**What you should do**
Nothing outside the stretch is wanted. Repeat exactly the lines of the listing below from the one that contains "(when the fire" through the one that contains "inspected visually. Indeed, our", both ends included.

**Extracted entries**
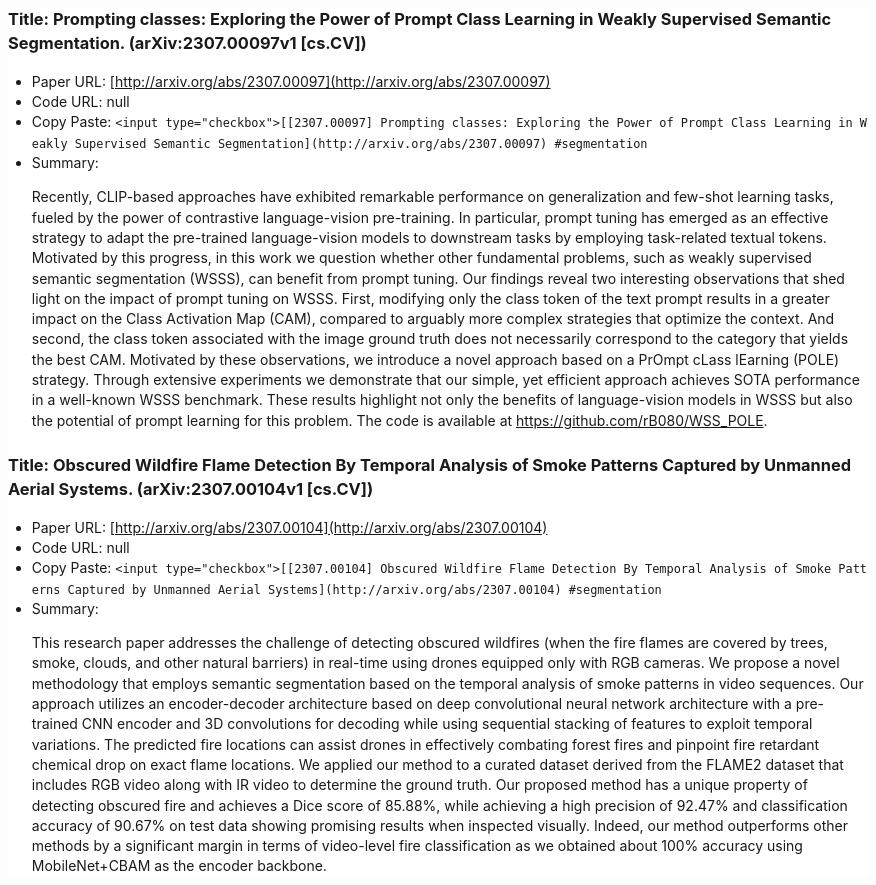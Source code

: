 ### Title: Prompting classes: Exploring the Power of Prompt Class Learning in Weakly Supervised Semantic Segmentation. (arXiv:2307.00097v1 [cs.CV])
* Paper URL: [http://arxiv.org/abs/2307.00097](http://arxiv.org/abs/2307.00097)
* Code URL: null
* Copy Paste: `<input type="checkbox">[[2307.00097] Prompting classes: Exploring the Power of Prompt Class Learning in Weakly Supervised Semantic Segmentation](http://arxiv.org/abs/2307.00097) #segmentation`
* Summary: <p>Recently, CLIP-based approaches have exhibited remarkable performance on
generalization and few-shot learning tasks, fueled by the power of contrastive
language-vision pre-training. In particular, prompt tuning has emerged as an
effective strategy to adapt the pre-trained language-vision models to
downstream tasks by employing task-related textual tokens. Motivated by this
progress, in this work we question whether other fundamental problems, such as
weakly supervised semantic segmentation (WSSS), can benefit from prompt tuning.
Our findings reveal two interesting observations that shed light on the impact
of prompt tuning on WSSS. First, modifying only the class token of the text
prompt results in a greater impact on the Class Activation Map (CAM), compared
to arguably more complex strategies that optimize the context. And second, the
class token associated with the image ground truth does not necessarily
correspond to the category that yields the best CAM. Motivated by these
observations, we introduce a novel approach based on a PrOmpt cLass lEarning
(POLE) strategy. Through extensive experiments we demonstrate that our simple,
yet efficient approach achieves SOTA performance in a well-known WSSS
benchmark. These results highlight not only the benefits of language-vision
models in WSSS but also the potential of prompt learning for this problem. The
code is available at https://github.com/rB080/WSS_POLE.
</p>

### Title: Obscured Wildfire Flame Detection By Temporal Analysis of Smoke Patterns Captured by Unmanned Aerial Systems. (arXiv:2307.00104v1 [cs.CV])
* Paper URL: [http://arxiv.org/abs/2307.00104](http://arxiv.org/abs/2307.00104)
* Code URL: null
* Copy Paste: `<input type="checkbox">[[2307.00104] Obscured Wildfire Flame Detection By Temporal Analysis of Smoke Patterns Captured by Unmanned Aerial Systems](http://arxiv.org/abs/2307.00104) #segmentation`
* Summary: <p>This research paper addresses the challenge of detecting obscured wildfires
(when the fire flames are covered by trees, smoke, clouds, and other natural
barriers) in real-time using drones equipped only with RGB cameras. We propose
a novel methodology that employs semantic segmentation based on the temporal
analysis of smoke patterns in video sequences. Our approach utilizes an
encoder-decoder architecture based on deep convolutional neural network
architecture with a pre-trained CNN encoder and 3D convolutions for decoding
while using sequential stacking of features to exploit temporal variations. The
predicted fire locations can assist drones in effectively combating forest
fires and pinpoint fire retardant chemical drop on exact flame locations. We
applied our method to a curated dataset derived from the FLAME2 dataset that
includes RGB video along with IR video to determine the ground truth. Our
proposed method has a unique property of detecting obscured fire and achieves a
Dice score of 85.88%, while achieving a high precision of 92.47% and
classification accuracy of 90.67% on test data showing promising results when
inspected visually. Indeed, our method outperforms other methods by a
significant margin in terms of video-level fire classification as we obtained
about 100% accuracy using MobileNet+CBAM as the encoder backbone.
</p>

**Solution to this problem**
(when the fire flames are covered by trees, smoke, clouds, and other natural
barriers) in real-time using drones equipped only with RGB cameras. We propose
a novel methodology that employs semantic segmentation based on the temporal
analysis of smoke patterns in video sequences. Our approach utilizes an
encoder-decoder architecture based on deep convolutional neural network
architecture with a pre-trained CNN encoder and 3D convolutions for decoding
while using sequential stacking of features to exploit temporal variations. The
predicted fire locations can assist drones in effectively combating forest
fires and pinpoint fire retardant chemical drop on exact flame locations. We
applied our method to a curated dataset derived from the FLAME2 dataset that
includes RGB video along with IR video to determine the ground truth. Our
proposed method has a unique property of detecting obscured fire and achieves a
Dice score of 85.88%, while achieving a high precision of 92.47% and
classification accuracy of 90.67% on test data showing promising results when
inspected visually. Indeed, our method outperforms other methods by a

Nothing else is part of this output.